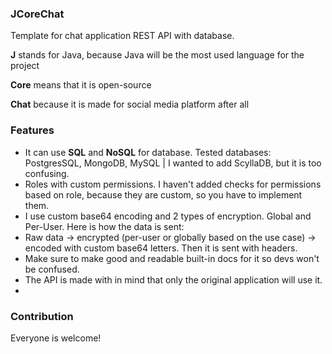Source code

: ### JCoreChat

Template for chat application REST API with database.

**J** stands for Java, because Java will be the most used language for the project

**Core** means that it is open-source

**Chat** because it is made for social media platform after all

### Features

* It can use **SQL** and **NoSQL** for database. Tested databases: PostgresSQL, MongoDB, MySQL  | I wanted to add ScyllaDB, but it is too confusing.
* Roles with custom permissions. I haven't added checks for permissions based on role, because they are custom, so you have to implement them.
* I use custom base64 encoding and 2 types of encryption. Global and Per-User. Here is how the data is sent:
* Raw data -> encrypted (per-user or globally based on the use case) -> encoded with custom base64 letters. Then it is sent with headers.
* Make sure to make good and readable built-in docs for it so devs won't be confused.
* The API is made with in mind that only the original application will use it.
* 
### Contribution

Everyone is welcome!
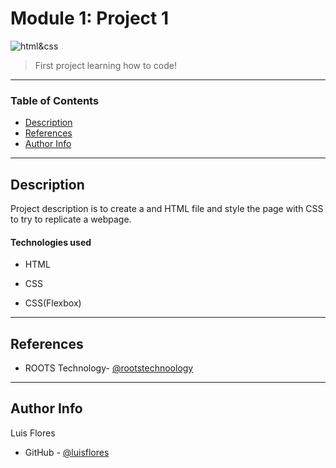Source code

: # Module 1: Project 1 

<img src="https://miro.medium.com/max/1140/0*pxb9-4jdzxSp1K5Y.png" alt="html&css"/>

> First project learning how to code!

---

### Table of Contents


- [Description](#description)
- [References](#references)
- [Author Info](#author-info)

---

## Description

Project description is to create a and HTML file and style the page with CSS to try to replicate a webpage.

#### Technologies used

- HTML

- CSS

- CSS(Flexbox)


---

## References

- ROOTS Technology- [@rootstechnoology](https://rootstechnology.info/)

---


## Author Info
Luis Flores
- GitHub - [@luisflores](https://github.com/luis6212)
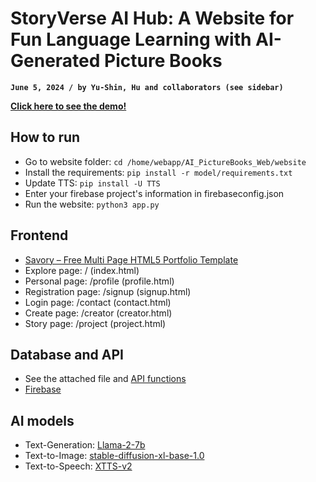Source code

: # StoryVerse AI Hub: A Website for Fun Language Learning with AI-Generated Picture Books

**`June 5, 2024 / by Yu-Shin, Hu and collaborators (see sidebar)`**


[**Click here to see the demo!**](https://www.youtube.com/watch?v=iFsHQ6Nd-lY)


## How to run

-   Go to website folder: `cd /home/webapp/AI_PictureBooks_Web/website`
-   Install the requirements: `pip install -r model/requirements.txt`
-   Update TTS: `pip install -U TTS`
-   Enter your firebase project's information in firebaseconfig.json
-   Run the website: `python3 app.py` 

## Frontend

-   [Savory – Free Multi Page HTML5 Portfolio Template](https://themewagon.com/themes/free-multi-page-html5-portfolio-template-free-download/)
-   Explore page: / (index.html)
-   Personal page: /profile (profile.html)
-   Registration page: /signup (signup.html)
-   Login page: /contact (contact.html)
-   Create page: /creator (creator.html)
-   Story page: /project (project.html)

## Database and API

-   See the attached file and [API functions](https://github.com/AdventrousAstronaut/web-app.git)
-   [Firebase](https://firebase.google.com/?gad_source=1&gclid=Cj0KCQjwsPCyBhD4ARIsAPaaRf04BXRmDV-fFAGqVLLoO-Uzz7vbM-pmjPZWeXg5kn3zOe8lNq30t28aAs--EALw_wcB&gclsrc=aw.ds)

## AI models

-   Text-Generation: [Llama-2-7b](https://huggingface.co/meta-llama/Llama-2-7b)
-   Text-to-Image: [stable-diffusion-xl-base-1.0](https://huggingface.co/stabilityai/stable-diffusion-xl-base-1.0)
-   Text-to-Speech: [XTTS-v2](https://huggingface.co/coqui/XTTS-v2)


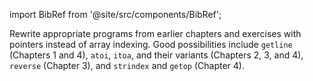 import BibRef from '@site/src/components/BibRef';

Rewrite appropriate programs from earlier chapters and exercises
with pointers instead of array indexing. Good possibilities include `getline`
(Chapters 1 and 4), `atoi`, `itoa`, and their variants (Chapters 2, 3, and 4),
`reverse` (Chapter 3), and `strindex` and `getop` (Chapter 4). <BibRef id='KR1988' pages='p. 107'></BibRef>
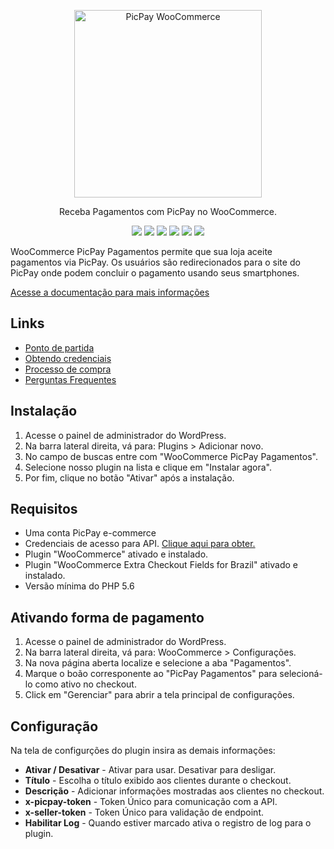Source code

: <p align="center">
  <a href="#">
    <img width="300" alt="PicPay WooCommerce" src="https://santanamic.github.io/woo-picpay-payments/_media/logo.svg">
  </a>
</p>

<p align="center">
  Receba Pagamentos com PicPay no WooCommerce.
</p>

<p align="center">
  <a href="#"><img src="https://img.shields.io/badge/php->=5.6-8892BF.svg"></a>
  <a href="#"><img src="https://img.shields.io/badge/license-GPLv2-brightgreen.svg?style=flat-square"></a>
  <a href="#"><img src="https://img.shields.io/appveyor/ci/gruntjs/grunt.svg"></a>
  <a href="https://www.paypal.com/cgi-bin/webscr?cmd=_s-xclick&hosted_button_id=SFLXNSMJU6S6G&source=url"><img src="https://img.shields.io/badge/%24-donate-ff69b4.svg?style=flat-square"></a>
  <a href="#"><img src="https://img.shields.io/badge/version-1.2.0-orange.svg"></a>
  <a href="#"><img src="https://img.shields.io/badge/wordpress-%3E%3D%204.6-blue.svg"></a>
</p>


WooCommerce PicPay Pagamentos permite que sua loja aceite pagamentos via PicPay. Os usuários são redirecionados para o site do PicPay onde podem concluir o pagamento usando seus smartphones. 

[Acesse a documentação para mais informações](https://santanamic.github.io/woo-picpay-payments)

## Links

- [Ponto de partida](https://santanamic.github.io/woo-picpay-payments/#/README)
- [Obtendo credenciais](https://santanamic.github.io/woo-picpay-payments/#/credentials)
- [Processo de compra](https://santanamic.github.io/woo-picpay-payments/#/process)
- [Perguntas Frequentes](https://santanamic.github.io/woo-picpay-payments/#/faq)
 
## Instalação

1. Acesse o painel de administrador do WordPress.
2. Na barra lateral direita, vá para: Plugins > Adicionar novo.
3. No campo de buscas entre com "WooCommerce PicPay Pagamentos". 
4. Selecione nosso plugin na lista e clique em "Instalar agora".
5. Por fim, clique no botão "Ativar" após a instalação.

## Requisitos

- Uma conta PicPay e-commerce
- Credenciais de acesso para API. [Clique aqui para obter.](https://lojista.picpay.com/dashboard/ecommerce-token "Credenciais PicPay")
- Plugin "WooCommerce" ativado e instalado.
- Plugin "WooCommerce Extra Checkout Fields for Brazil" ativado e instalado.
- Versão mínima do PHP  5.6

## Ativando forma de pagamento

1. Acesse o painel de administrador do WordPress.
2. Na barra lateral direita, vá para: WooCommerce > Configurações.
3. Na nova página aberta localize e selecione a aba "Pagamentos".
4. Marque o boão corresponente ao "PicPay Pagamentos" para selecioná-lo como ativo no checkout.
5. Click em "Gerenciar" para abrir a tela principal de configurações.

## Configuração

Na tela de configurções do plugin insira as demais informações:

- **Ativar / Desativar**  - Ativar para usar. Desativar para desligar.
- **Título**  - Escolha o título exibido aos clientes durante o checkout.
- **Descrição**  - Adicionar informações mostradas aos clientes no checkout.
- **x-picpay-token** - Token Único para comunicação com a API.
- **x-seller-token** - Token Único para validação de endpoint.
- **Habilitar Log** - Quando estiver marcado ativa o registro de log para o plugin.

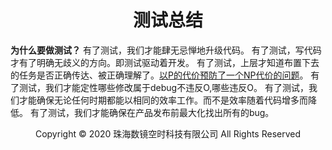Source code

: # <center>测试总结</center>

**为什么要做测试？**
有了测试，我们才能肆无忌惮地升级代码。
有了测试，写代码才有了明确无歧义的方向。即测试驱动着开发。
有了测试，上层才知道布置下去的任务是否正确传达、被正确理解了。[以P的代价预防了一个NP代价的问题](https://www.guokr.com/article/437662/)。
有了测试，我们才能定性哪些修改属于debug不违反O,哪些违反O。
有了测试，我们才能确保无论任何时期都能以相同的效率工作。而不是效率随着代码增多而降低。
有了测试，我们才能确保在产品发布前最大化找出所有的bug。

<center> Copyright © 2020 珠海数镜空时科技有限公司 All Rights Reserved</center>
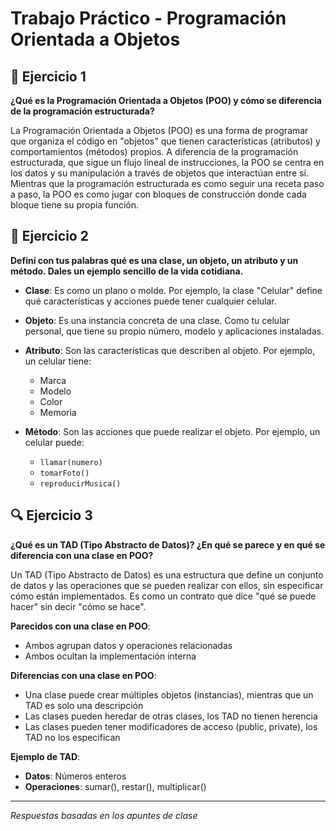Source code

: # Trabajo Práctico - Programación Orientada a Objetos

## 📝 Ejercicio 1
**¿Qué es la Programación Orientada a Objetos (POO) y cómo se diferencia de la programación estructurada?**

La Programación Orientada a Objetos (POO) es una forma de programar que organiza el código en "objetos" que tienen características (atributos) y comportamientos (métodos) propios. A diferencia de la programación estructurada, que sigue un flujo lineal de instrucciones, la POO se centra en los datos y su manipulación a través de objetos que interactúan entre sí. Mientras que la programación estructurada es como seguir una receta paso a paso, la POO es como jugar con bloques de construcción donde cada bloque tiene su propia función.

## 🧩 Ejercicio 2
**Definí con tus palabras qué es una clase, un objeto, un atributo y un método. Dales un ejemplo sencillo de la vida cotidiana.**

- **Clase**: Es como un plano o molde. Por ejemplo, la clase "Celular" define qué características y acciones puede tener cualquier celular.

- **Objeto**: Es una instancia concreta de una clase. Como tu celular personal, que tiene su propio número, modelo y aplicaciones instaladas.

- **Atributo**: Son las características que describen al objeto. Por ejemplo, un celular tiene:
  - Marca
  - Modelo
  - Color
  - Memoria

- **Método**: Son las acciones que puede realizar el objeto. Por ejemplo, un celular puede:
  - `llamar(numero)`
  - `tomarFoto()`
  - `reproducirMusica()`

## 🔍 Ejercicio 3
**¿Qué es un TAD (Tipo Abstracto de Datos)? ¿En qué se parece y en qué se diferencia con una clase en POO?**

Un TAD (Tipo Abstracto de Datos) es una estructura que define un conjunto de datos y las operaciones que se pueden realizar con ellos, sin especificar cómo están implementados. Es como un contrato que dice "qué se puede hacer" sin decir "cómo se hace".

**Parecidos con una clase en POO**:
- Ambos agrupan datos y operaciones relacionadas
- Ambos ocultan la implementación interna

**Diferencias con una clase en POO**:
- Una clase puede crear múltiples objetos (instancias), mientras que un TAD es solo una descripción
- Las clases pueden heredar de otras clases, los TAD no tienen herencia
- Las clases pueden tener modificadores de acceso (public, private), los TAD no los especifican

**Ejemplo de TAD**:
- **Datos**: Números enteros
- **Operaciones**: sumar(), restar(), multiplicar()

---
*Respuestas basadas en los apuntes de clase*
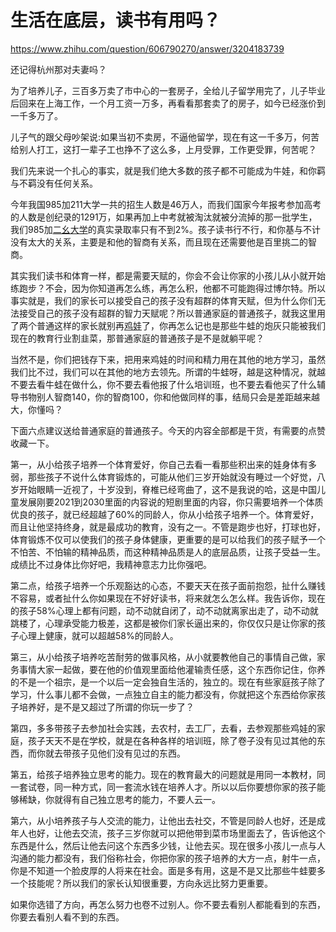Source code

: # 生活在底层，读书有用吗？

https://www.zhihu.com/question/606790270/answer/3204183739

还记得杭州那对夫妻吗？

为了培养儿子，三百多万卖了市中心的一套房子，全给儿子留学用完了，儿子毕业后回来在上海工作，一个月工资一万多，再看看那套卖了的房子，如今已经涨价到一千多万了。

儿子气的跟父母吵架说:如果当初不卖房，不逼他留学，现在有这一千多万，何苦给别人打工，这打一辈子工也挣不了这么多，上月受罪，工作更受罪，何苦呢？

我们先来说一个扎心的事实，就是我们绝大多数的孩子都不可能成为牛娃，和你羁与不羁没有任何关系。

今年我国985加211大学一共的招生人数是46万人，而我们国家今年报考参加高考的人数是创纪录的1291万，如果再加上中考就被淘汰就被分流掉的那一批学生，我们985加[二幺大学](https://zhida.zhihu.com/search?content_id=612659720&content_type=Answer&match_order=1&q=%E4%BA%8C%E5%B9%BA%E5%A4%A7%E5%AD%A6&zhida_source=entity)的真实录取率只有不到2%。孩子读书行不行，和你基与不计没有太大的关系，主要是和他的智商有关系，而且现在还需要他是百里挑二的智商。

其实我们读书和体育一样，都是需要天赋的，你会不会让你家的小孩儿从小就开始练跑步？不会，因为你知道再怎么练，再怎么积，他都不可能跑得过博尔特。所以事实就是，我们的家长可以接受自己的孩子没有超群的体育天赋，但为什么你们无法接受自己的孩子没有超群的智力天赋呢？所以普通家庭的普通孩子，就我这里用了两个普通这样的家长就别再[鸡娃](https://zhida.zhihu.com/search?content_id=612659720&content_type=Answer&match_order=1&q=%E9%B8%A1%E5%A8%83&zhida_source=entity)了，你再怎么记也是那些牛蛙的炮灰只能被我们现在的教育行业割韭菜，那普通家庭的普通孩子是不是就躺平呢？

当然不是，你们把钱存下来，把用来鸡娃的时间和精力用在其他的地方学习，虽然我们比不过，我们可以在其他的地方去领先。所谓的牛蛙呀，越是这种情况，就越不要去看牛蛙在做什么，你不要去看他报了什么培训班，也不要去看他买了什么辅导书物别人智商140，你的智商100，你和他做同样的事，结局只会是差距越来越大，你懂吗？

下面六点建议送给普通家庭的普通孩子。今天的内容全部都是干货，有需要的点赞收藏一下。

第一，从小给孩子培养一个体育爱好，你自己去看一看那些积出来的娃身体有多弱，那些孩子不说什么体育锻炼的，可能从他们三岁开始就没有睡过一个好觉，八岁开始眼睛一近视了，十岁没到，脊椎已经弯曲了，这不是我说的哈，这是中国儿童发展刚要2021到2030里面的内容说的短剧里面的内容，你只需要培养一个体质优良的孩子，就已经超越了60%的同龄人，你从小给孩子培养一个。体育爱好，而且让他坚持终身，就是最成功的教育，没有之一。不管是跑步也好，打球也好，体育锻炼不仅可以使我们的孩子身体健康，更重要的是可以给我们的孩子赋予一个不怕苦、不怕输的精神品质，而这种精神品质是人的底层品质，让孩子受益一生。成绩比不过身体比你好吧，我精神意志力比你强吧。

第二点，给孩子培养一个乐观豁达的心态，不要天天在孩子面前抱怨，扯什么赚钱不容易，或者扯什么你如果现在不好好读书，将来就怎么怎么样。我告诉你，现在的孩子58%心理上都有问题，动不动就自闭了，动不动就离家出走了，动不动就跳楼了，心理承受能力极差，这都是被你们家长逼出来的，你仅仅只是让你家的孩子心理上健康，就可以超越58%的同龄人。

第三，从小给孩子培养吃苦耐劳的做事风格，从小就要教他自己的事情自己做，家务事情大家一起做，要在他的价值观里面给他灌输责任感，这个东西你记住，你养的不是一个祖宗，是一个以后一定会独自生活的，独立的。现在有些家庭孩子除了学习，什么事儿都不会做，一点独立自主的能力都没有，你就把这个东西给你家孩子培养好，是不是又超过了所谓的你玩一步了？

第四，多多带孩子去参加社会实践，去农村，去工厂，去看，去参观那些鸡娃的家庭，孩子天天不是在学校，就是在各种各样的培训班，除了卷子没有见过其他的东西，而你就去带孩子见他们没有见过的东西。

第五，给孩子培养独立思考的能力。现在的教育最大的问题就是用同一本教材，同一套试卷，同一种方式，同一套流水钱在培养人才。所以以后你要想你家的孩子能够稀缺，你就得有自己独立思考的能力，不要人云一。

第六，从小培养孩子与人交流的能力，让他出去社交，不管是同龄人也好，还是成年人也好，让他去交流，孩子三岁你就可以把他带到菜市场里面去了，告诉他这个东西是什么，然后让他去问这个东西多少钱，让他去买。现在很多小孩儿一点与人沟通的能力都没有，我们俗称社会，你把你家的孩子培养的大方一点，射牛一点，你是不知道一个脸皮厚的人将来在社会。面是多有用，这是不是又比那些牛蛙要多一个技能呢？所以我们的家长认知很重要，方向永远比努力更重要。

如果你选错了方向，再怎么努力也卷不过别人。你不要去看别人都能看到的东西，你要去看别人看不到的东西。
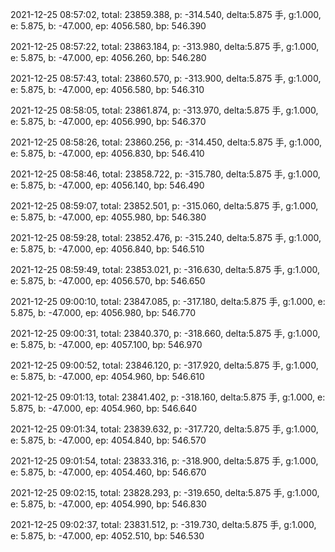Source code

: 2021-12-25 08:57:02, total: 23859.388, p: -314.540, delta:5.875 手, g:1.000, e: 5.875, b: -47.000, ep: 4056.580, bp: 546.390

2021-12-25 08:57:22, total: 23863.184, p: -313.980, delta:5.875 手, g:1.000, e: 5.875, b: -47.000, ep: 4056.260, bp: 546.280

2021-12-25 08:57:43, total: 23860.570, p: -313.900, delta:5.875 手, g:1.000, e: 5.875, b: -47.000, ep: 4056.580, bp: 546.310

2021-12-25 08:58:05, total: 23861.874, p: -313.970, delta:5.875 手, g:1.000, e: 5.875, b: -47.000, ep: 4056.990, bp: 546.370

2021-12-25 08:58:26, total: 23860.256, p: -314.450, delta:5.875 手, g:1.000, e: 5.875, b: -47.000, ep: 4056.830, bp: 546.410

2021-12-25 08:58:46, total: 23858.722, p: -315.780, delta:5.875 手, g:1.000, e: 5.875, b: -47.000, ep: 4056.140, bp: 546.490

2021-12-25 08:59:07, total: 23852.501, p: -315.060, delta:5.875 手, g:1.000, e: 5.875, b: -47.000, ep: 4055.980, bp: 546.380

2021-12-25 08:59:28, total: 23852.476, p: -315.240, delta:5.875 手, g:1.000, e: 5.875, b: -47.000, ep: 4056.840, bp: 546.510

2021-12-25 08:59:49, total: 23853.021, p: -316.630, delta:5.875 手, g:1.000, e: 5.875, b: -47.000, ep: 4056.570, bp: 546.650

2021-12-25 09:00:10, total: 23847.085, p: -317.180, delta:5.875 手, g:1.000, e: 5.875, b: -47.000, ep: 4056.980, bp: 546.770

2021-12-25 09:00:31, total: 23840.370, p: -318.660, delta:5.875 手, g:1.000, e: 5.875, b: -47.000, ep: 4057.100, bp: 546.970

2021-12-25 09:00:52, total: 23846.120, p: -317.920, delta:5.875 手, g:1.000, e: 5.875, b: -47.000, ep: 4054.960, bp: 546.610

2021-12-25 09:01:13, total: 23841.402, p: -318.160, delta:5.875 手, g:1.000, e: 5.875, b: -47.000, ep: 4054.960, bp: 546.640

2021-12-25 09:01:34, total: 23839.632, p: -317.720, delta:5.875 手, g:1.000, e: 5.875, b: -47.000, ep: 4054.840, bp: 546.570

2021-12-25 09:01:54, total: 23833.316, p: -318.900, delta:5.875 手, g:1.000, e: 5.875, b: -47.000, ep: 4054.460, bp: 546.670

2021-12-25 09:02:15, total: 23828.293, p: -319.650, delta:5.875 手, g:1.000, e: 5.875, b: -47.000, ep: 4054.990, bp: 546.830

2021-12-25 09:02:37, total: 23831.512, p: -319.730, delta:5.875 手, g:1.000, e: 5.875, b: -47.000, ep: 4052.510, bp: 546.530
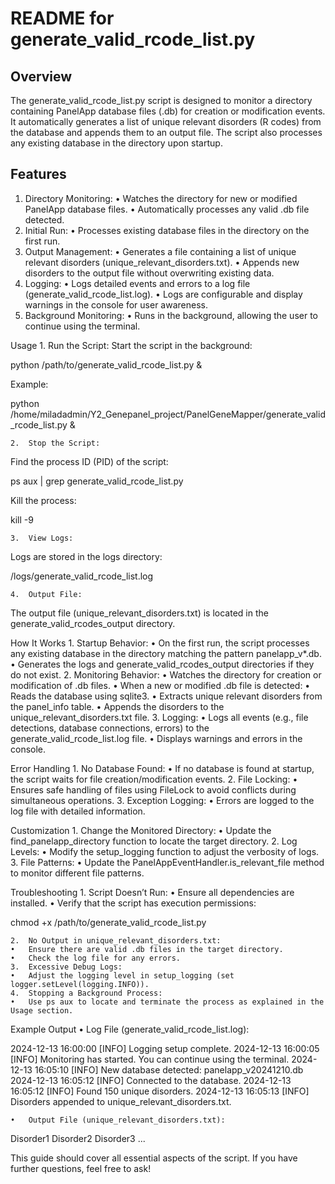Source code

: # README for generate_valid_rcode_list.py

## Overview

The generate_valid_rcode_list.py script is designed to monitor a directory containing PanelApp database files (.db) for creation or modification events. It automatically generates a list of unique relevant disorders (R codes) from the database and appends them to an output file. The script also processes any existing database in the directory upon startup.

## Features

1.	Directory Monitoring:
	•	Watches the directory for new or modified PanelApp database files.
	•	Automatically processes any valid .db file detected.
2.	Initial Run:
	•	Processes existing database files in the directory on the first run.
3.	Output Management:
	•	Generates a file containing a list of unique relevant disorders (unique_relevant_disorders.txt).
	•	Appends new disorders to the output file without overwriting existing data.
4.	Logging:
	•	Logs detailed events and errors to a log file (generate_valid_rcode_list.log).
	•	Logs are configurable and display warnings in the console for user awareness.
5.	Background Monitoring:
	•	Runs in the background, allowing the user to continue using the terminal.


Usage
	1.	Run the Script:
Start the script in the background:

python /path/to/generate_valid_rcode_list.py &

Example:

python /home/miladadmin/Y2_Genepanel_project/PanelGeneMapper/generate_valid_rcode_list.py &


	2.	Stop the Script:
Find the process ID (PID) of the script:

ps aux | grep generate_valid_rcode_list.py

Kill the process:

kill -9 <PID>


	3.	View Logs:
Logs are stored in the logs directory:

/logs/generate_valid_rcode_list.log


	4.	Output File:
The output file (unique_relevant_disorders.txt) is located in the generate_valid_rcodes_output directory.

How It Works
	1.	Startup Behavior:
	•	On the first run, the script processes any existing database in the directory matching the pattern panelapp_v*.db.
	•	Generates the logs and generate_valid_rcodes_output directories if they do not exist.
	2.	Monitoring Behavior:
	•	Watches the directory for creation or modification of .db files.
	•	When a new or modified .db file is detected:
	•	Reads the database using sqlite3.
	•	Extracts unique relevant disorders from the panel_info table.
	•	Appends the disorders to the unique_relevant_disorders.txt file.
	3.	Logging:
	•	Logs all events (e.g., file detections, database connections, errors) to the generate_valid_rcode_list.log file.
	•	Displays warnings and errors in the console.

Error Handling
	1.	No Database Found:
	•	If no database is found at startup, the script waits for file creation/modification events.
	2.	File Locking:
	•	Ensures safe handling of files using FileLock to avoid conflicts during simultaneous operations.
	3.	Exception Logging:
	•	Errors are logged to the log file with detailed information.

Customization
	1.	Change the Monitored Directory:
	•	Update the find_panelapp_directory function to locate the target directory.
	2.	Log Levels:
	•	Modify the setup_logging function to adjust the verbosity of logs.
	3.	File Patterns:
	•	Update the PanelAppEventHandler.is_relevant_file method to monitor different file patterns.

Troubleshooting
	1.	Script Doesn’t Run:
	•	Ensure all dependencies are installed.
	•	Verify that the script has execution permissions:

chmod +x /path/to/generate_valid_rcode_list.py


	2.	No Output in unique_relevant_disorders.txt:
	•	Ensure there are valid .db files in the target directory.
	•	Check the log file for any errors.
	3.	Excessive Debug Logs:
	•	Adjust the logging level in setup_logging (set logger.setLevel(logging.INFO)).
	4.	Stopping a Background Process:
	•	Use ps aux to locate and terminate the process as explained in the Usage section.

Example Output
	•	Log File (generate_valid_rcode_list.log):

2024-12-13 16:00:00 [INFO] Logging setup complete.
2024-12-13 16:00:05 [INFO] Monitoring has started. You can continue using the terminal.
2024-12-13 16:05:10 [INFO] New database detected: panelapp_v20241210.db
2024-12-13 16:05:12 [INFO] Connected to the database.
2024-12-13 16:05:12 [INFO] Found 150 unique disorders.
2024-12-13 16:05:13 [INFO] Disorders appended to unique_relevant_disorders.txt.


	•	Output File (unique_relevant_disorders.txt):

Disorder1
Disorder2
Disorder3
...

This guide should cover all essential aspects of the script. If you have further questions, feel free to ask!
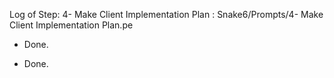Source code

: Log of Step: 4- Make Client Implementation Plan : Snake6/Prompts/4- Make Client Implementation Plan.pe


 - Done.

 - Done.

○ ○ ○ ○

● **Instructions for the task**: After dropping the pictures, please set down the lines from the beginning of the listing through the line containing "is too confusing.", both included, exactly as they stand.

● **Answer to this task**:
Source code

: ### JCoreChat

Template for chat application REST API with database.

**J** stands for Java, because Java will be the most used language for the project

**Core** means that it is open-source

**Chat** because it is made for social media platform after all

### Features

* It can use **SQL** and **NoSQL** for database. Tested databases: PostgresSQL, MongoDB, MySQL  | I wanted to add ScyllaDB, but it is too confusing.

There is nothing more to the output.